Looking back across the years, Alfred remembers that his first significant work as a mature artist was landscape-based. These sombre, painterly landscapes emerged out of his early fascination with the materialist aesthetic of Constable. His love of Constable’s work – its earthy masses, restless energy and pantheistic spirit, are embodied in the early more naturalistic landscapes but also continue to resonate in a more abstracted form through later series of works such as the Kites. These early landscapes were exhibited at prestigious London galleries such as Driam, Beaux Arts and the Ben Uri.
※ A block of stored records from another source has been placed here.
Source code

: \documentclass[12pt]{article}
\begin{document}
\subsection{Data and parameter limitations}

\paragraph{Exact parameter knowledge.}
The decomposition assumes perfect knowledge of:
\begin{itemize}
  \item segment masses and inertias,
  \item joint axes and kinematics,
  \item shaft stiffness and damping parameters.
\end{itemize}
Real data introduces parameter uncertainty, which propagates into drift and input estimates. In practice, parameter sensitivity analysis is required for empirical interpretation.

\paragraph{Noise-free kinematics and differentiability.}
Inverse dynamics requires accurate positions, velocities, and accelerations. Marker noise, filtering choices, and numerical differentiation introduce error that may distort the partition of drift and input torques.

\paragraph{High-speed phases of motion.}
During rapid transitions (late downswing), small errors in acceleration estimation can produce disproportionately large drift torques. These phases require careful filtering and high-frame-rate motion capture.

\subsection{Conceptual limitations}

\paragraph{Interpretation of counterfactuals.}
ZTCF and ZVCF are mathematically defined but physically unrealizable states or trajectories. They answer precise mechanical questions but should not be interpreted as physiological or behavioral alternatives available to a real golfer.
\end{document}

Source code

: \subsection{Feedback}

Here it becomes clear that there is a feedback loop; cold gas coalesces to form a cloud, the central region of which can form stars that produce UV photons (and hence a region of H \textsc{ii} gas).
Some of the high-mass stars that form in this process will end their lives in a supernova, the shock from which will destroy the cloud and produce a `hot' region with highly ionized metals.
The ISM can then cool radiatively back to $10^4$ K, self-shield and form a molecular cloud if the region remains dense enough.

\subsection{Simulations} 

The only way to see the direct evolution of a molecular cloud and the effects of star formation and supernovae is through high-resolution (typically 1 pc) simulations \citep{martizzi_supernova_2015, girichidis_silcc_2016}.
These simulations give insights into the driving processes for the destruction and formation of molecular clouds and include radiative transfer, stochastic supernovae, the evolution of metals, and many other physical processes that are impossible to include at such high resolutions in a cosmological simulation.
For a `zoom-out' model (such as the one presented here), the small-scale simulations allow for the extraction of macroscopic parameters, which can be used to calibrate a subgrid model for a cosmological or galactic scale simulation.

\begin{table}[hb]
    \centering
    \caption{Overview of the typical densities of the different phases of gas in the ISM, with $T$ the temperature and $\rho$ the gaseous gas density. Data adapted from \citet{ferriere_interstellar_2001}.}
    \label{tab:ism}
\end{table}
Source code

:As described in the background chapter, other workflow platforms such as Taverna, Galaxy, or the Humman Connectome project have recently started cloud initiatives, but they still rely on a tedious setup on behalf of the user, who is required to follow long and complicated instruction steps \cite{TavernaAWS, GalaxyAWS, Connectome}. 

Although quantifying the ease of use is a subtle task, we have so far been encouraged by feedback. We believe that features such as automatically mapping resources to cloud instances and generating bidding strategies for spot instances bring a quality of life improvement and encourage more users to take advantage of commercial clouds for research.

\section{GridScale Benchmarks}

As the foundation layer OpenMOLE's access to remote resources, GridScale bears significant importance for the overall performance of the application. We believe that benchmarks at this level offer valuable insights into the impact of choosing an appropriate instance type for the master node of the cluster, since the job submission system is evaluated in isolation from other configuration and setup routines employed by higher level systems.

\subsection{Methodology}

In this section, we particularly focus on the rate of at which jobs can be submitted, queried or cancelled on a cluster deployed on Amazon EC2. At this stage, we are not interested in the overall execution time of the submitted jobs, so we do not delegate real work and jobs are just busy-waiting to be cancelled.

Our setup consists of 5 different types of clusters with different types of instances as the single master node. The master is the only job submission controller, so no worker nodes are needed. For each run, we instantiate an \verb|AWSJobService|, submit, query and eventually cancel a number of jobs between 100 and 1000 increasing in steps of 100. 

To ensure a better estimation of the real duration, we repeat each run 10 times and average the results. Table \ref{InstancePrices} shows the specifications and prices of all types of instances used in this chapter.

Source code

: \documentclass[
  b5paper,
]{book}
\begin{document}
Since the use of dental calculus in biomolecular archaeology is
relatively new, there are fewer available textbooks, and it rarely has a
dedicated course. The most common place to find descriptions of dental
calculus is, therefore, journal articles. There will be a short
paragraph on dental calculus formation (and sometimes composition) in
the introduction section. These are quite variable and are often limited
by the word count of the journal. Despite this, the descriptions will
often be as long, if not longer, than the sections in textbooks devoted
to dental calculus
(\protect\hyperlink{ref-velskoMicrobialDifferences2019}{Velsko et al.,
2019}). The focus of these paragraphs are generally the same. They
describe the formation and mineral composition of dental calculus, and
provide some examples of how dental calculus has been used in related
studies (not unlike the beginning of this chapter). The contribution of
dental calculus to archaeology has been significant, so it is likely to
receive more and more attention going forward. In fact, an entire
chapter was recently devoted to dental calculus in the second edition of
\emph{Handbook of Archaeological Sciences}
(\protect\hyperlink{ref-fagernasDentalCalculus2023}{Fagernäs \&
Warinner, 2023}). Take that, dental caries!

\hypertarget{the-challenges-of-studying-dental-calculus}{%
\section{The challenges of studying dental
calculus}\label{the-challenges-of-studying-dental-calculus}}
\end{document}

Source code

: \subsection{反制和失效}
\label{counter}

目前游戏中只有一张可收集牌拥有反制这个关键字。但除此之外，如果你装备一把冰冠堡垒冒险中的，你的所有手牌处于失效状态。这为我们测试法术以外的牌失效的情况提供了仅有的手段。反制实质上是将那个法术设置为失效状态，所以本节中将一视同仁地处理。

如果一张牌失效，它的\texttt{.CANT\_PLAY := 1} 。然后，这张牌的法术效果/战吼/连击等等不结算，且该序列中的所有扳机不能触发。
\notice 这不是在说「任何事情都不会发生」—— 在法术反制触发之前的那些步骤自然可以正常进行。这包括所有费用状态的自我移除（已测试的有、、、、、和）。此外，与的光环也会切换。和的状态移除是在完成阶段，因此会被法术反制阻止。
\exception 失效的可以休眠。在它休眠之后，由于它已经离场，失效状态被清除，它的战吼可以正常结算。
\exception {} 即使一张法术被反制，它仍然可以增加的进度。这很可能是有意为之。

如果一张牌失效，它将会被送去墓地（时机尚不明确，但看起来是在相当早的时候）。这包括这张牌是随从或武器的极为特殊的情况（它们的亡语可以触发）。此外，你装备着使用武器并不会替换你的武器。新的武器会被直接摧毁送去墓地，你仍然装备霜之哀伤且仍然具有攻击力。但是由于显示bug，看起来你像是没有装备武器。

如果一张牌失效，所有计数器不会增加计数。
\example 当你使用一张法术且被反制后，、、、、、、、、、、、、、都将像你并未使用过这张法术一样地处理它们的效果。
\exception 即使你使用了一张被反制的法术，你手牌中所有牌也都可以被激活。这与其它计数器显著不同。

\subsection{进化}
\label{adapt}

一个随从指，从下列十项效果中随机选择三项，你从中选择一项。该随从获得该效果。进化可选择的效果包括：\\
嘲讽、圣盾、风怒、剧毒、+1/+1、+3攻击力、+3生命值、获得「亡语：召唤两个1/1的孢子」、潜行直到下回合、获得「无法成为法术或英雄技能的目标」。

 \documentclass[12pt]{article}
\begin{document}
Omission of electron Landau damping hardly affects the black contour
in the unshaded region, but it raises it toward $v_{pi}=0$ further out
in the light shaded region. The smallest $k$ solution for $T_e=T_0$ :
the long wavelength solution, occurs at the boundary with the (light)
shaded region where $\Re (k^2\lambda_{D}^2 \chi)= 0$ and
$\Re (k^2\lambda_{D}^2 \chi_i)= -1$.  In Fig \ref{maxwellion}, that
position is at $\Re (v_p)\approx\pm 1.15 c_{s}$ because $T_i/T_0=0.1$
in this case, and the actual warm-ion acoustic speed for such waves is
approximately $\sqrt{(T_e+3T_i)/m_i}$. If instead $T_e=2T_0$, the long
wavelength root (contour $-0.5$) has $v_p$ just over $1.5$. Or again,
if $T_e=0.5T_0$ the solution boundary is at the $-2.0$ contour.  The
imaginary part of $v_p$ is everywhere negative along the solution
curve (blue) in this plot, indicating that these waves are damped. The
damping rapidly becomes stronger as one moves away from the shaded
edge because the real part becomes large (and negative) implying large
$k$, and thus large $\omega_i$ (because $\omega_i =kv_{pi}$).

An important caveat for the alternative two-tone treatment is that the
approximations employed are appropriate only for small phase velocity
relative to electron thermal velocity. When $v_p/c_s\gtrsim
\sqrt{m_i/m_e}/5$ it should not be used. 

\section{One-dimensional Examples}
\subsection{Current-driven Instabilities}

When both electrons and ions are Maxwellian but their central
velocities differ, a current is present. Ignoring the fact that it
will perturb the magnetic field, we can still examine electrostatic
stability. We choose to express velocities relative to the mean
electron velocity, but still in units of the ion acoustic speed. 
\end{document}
During this time, Alfred Harris knew and associated with Leon Kossoff and Frank Auerbach and his work was shown with Auerbach in group exhibitions.
The seeking spirit and restless curiosity of Harris’s work is ageless. There is a freedom, rigour and urgency to his current work that speaks to us now and is in confluence with the growing interest in expressive and more performative approaches to art. His work has the direct, personal and live quality many are seeking as a way out of the melancholy closure of mediated and appropriated forms which have bounded our culture so tightly since the 1980s.
Unwavering in his determination to maintain creative integrity, Harris resigned from the Royal West of England Academy, and in 1988 resigned as Chairman of the Department of Art and Design Institute of Education, where he had been teaching since 1963. Harris has now taken up a fully hermetic and independent position as an artist.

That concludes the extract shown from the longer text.